Personal information
- Nickname: Quadzilla
- Born: 5 May 1997 (age 29) South Brisbane, Queensland, Australia
- Education: St John's Anglican College, Brisbane
- Height: 170 cm (5 ft 7 in)
- Weight: 76 kg (168 lb)

Sport
- Country: Australia
- Sport: Men's Athletics
- Event(s): 100 metres, 200 metres
- Coached by: Daniel Williams

Achievements and titles
- National finals: 2017 Athletics Championships: Men's 100 m – Silver; 2018 Athletics Championships, Gold Coast: Men's 100 m – Gold;
- Personal bests: 10.1 seconds 2018 National Athletics Championships, Gold Coast): Men's 100 m

Medal record
Men's athletics
Representing Australia
Youth Olympic Games
| Bronze medal – third place | 2014 Nanjing | 100 metres |

= Trae Williams (sprinter) =

Australian track and field sprinter (born 1997)
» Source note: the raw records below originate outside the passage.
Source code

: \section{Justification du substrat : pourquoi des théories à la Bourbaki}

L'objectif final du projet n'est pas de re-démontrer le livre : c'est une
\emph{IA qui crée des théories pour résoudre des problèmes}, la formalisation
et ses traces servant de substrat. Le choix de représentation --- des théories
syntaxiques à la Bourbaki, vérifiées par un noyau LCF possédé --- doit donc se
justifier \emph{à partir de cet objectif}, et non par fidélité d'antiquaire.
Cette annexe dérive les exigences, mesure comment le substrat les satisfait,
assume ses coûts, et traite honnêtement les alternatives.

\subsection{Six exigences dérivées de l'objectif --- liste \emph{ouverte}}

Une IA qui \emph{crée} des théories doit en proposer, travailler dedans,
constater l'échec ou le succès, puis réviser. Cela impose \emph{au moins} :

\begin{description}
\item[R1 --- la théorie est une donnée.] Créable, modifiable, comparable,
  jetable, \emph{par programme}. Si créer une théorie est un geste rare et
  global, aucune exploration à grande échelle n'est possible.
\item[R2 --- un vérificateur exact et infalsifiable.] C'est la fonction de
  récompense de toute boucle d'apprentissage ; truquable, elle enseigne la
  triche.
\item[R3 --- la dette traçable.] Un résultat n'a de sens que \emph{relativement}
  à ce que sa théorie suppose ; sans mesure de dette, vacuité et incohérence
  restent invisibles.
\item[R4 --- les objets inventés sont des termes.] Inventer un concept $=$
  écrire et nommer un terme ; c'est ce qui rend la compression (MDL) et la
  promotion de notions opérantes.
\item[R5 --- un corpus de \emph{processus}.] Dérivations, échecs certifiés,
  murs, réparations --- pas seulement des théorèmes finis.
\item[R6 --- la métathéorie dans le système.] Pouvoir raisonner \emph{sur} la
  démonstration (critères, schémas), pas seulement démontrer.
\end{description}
Trae Williams (born 5 May 1997) is an Australian track and field sprinter. Williams is the 2018 Australian men's 100-metre athletic champion, having been the runner-up and first-placed Australian in 2017. He was until 2024 the fifth-fastest Australian of all time with a personal best time of 10.10 seconds achieved on 16 February 2018, after Patrick Johnson (9.93 in 2003), Rohan Browning (10.01 in 2021), Matt Shirvington (10.03 in 1998) and Josh Ross (10.08 in 2007).

Williams made the decision in August, 2020 to switch from athletics to rugby sevens. This was a gamble as it was uncertain whether he would make the Australian Rugby Sevens 2020 Olympics team. He was not part of the squad that went to Tokyo.

== Early years ==
Aged 16 years, Williams won the bronze medal for the 100 metres at the 2014 Nanjing Summer Youth Olympics.

Educated at the St John's Anglican College, Brisbane, Williams played rugby union and rugby league as a schoolboy and considered playing for the Brisbane Broncos in the National Rugby League before focussing on a career in athletics.